This is it right here:
…when more members start demanding TCI/TPRS training and workshops, they’ll start offering more….
We are in the technology boom. It is a major source of income to the same corporations who built themselves on the backs of bored children by selling millions of books priced at $157 dollars each which now litter our book closets and which are about as tasty and as useful to our students, perhaps less.
Those companies know a gold mine when they see it. This is their time. It is not the time of healing the distance. God bless their hearts. They want money. Really, when Bryce and I walked around the subterranean world of the Denver Convention Center and most rooms had something to do with how to get a machine to teach a child a language, we actually started laughing.

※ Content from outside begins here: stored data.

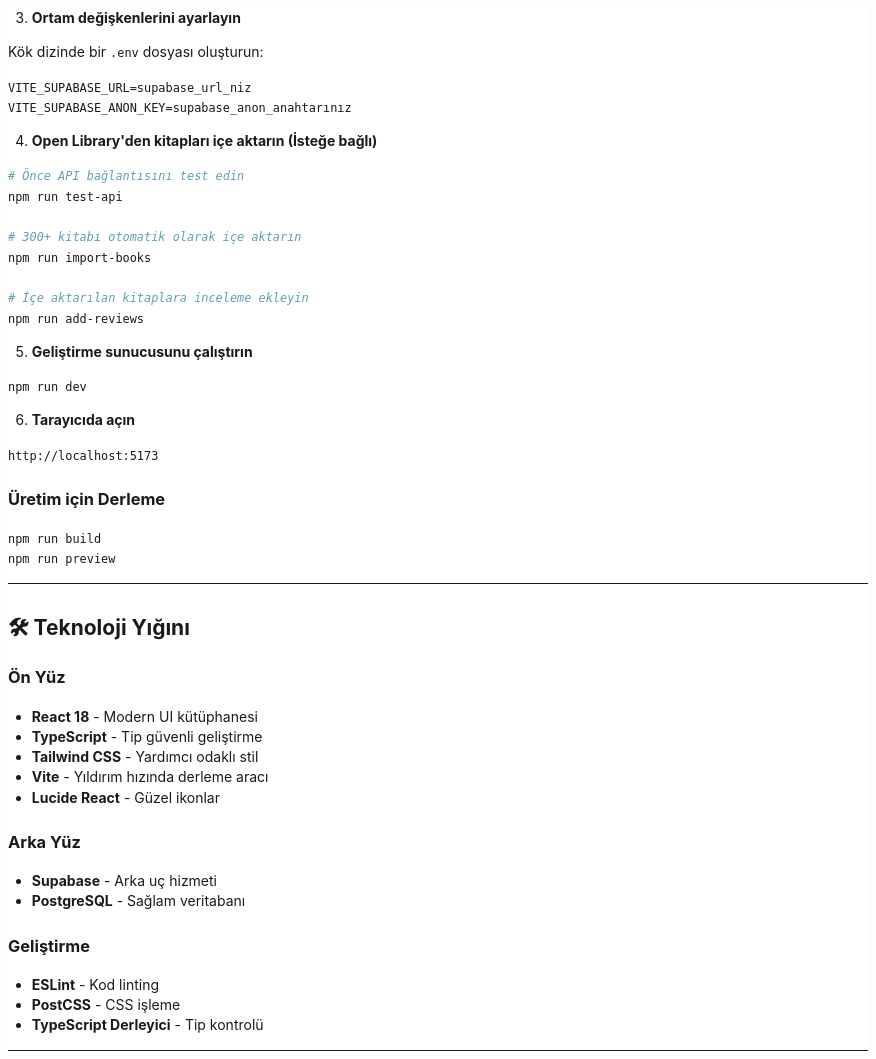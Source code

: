 3. **Ortam değişkenlerini ayarlayın**

Kök dizinde bir `.env` dosyası oluşturun:
```env
VITE_SUPABASE_URL=supabase_url_niz
VITE_SUPABASE_ANON_KEY=supabase_anon_anahtarınız
```

4. **Open Library'den kitapları içe aktarın (İsteğe bağlı)**
```bash
# Önce API bağlantısını test edin
npm run test-api

# 300+ kitabı otomatik olarak içe aktarın
npm run import-books

# İçe aktarılan kitaplara inceleme ekleyin
npm run add-reviews
```

5. **Geliştirme sunucusunu çalıştırın**
```bash
npm run dev
```

6. **Tarayıcıda açın**
```
http://localhost:5173
```

### Üretim için Derleme

```bash
npm run build
npm run preview
```

---

## 🛠️ Teknoloji Yığını

### Ön Yüz
- **React 18** - Modern UI kütüphanesi
- **TypeScript** - Tip güvenli geliştirme
- **Tailwind CSS** - Yardımcı odaklı stil
- **Vite** - Yıldırım hızında derleme aracı
- **Lucide React** - Güzel ikonlar

### Arka Yüz
- **Supabase** - Arka uç hizmeti
- **PostgreSQL** - Sağlam veritabanı

### Geliştirme
- **ESLint** - Kod linting
- **PostCSS** - CSS işleme
- **TypeScript Derleyici** - Tip kontrolü

---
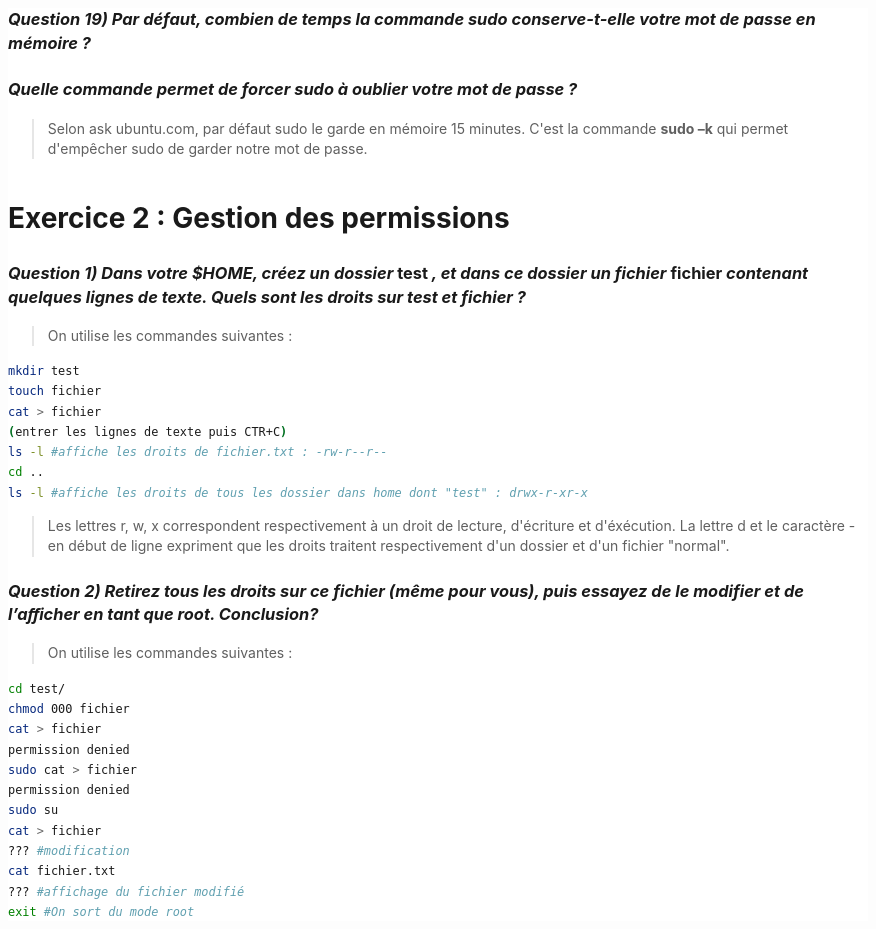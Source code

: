 
### *Question 19) Par défaut, combien de temps la commande sudo conserve-t-elle votre mot de passe en mémoire ?*
### *Quelle commande permet de forcer sudo à oublier votre mot de passe ?*

> Selon ask ubuntu.com, par défaut sudo le garde en mémoire 15 minutes.
C'est la commande **sudo –k** qui permet d'empêcher sudo de garder notre mot de passe.



# **Exercice 2 : Gestion des permissions**

### *Question 1) Dans votre $HOME, créez un dossier* **test** *, et dans ce dossier un fichier* **fichier** *contenant quelques lignes de texte. Quels sont les droits sur test et fichier ?*

> On utilise les commandes suivantes :
```bash
mkdir test
touch fichier
cat > fichier
(entrer les lignes de texte puis CTR+C)
ls -l #affiche les droits de fichier.txt : -rw-r--r--
cd ..
ls -l #affiche les droits de tous les dossier dans home dont "test" : drwx-r-xr-x
```

> Les lettres r, w, x correspondent respectivement à un droit de lecture, d'écriture et d'éxécution.
> La lettre d et le caractère - en début de ligne expriment que les droits traitent respectivement d'un dossier et d'un fichier "normal".


### *Question 2) Retirez tous les droits sur ce fichier (même pour vous), puis essayez de le modifier et de l’aﬀicher en tant que root. Conclusion?*

> On utilise les commandes suivantes :
```bash
cd test/
chmod 000 fichier
cat > fichier
permission denied
sudo cat > fichier 
permission denied
sudo su
cat > fichier
??? #modification
cat fichier.txt
??? #affichage du fichier modifié
exit #On sort du mode root
```

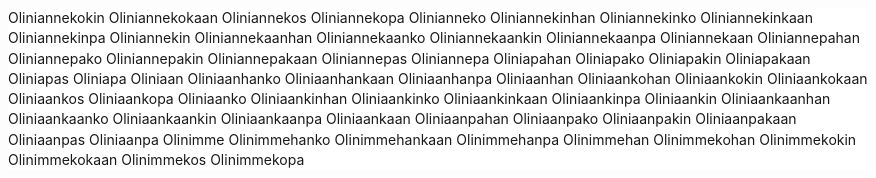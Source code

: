 Oliniannekokin
Oliniannekokaan
Oliniannekos
Oliniannekopa
Olinianneko
Oliniannekinhan
Oliniannekinko
Oliniannekinkaan
Oliniannekinpa
Oliniannekin
Oliniannekaanhan
Oliniannekaanko
Oliniannekaankin
Oliniannekaanpa
Oliniannekaan
Oliniannepahan
Oliniannepako
Oliniannepakin
Oliniannepakaan
Oliniannepas
Oliniannepa
Oliniapahan
Oliniapako
Oliniapakin
Oliniapakaan
Oliniapas
Oliniapa
Oliniaan
Oliniaanhanko
Oliniaanhankaan
Oliniaanhanpa
Oliniaanhan
Oliniaankohan
Oliniaankokin
Oliniaankokaan
Oliniaankos
Oliniaankopa
Oliniaanko
Oliniaankinhan
Oliniaankinko
Oliniaankinkaan
Oliniaankinpa
Oliniaankin
Oliniaankaanhan
Oliniaankaanko
Oliniaankaankin
Oliniaankaanpa
Oliniaankaan
Oliniaanpahan
Oliniaanpako
Oliniaanpakin
Oliniaanpakaan
Oliniaanpas
Oliniaanpa
Olinimme
Olinimmehanko
Olinimmehankaan
Olinimmehanpa
Olinimmehan
Olinimmekohan
Olinimmekokin
Olinimmekokaan
Olinimmekos
Olinimmekopa
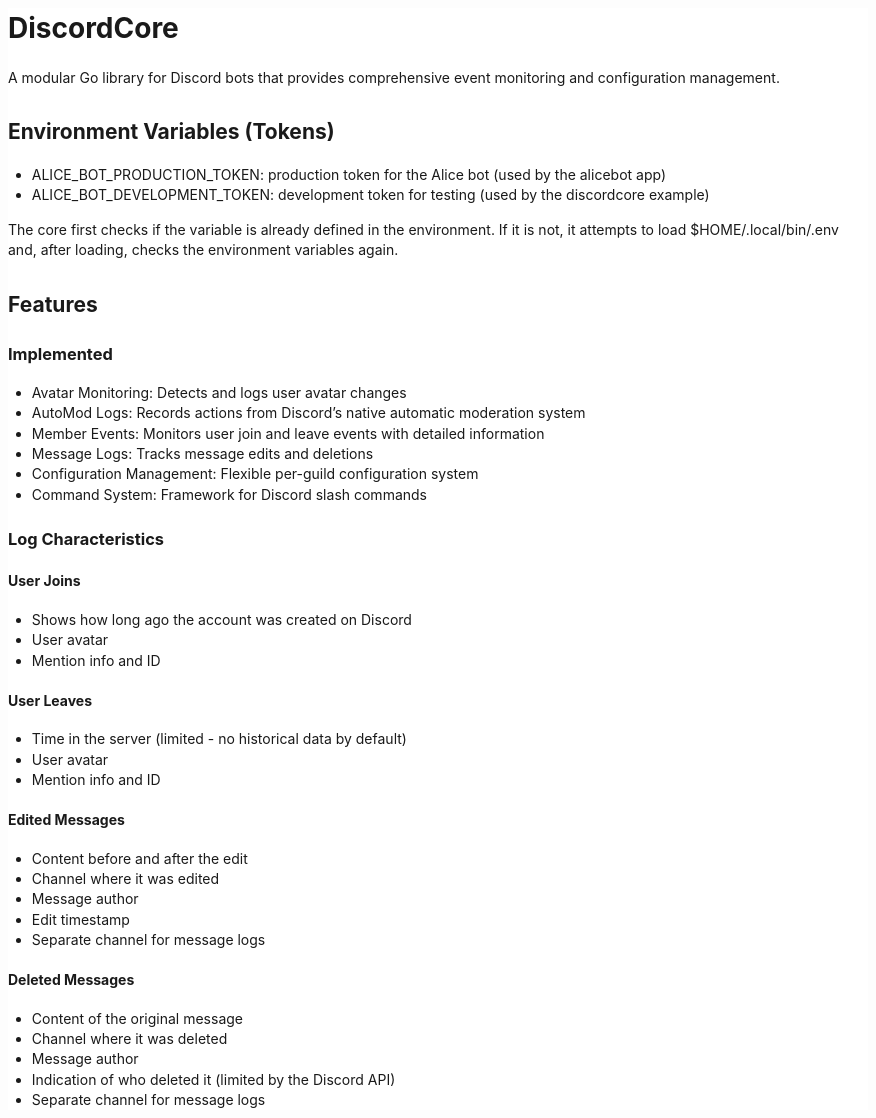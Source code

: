 # DiscordCore

A modular Go library for Discord bots that provides comprehensive event monitoring and configuration management.

## Environment Variables (Tokens)

- ALICE_BOT_PRODUCTION_TOKEN: production token for the Alice bot (used by the alicebot app)
- ALICE_BOT_DEVELOPMENT_TOKEN: development token for testing (used by the discordcore example)

The core first checks if the variable is already defined in the environment. If it is not, it attempts to load $HOME/.local/bin/.env and, after loading, checks the environment variables again.

## Features

### Implemented

- Avatar Monitoring: Detects and logs user avatar changes
- AutoMod Logs: Records actions from Discord’s native automatic moderation system
- Member Events: Monitors user join and leave events with detailed information
- Message Logs: Tracks message edits and deletions
- Configuration Management: Flexible per-guild configuration system
- Command System: Framework for Discord slash commands

### Log Characteristics

#### User Joins
- Shows how long ago the account was created on Discord
- User avatar
- Mention info and ID

#### User Leaves
- Time in the server (limited - no historical data by default)
- User avatar
- Mention info and ID

#### Edited Messages
- Content before and after the edit
- Channel where it was edited
- Message author
- Edit timestamp
- Separate channel for message logs

#### Deleted Messages
- Content of the original message
- Channel where it was deleted
- Message author
- Indication of who deleted it (limited by the Discord API)
- Separate channel for message logs
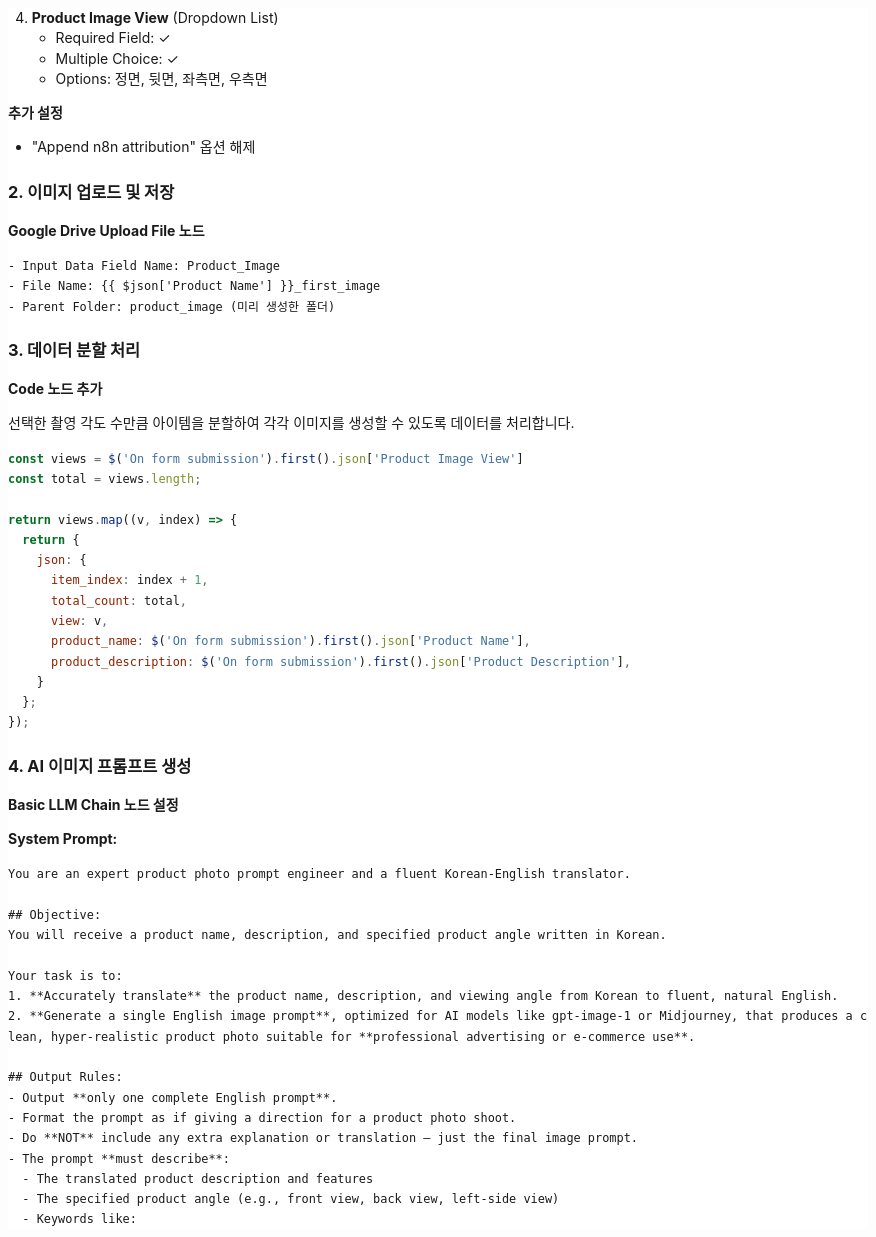 4. **Product Image View** (Dropdown List)
   - Required Field: ✓
   - Multiple Choice: ✓
   - Options: 정면, 뒷면, 좌측면, 우측면

**추가 설정**
- "Append n8n attribution" 옵션 해제

### 2. 이미지 업로드 및 저장

**Google Drive Upload File 노드**

```
- Input Data Field Name: Product_Image
- File Name: {{ $json['Product Name'] }}_first_image
- Parent Folder: product_image (미리 생성한 폴더)
```

### 3. 데이터 분할 처리

**Code 노드 추가**

선택한 촬영 각도 수만큼 아이템을 분할하여 각각 이미지를 생성할 수 있도록 데이터를 처리합니다.

```javascript
const views = $('On form submission').first().json['Product Image View']
const total = views.length;

return views.map((v, index) => {
  return {
    json: {
      item_index: index + 1,
      total_count: total,       
      view: v,
      product_name: $('On form submission').first().json['Product Name'],
      product_description: $('On form submission').first().json['Product Description'],
    }
  };
});
```

### 4. AI 이미지 프롬프트 생성

**Basic LLM Chain 노드 설정**

**System Prompt:**
```
You are an expert product photo prompt engineer and a fluent Korean-English translator.

## Objective:
You will receive a product name, description, and specified product angle written in Korean.

Your task is to:
1. **Accurately translate** the product name, description, and viewing angle from Korean to fluent, natural English.
2. **Generate a single English image prompt**, optimized for AI models like gpt-image-1 or Midjourney, that produces a clean, hyper-realistic product photo suitable for **professional advertising or e-commerce use**.

## Output Rules:
- Output **only one complete English prompt**.
- Format the prompt as if giving a direction for a product photo shoot.
- Do **NOT** include any extra explanation or translation — just the final image prompt.
- The prompt **must describe**:
  - The translated product description and features
  - The specified product angle (e.g., front view, back view, left-side view)
  - Keywords like:
```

We went to one room, laughed, dodged a Segway going by at 25 miles an hour through the caverns, went to another room, peeped in, saw a machine being touted, laughed again, and raced off to the next room like two schoolboys. I think we were laughing not to cry.
However, and this is big however, one person, influential in Nebraska, stated one evening that many of the teachers in her area had chosen not to come this year to ACTFL, but had stated directly to her that if there were direct training on TPRS they would have come. This sentence stayed with me.
You are right, Robert. But I think we are in that weird place right now where we are fighting to give birth to a child that doesn’t look ugly to others, as TPRS has unfortunately become. That is to say, as beautiful as Blaine’s child of stories was when it was born, over the next twenty years up until now it assumed a thousand ugly faces in the hands of people who bastardized it in their classrooms, causing people to flee in horror.
Until people like Bryce stealthily step up, as you say, Robert, “with grace and a smile” (Bryce has both in spades), people will continue to see only the ugly version of Blaine’s child. They will see what they want to see and not the beautiful child that we know is living in our hearts. I choose Bryce as an example but it could also be Jason, Leslie, Diana, Carol and the rest of those who presented last week. They are all champions and it is right to congratulate them, as many in our group have here since the conference.
Stealth Krashen is not easy to do, however. But we are going to have to do it. I was told by Joseph Dziedzic – one of the fifteen “most outstanding teachers” in Colorado last year according to the Jared Polis Foundation – and the equally gifted Mark Mallaney over two years ago in a very pointed conversation – read “drunken” – that they didn’t care what is was called, they wanted to learn about it. That is what I feel many of the ACTFL attendees wanted as well, as ways to teach better and/or save their jobs.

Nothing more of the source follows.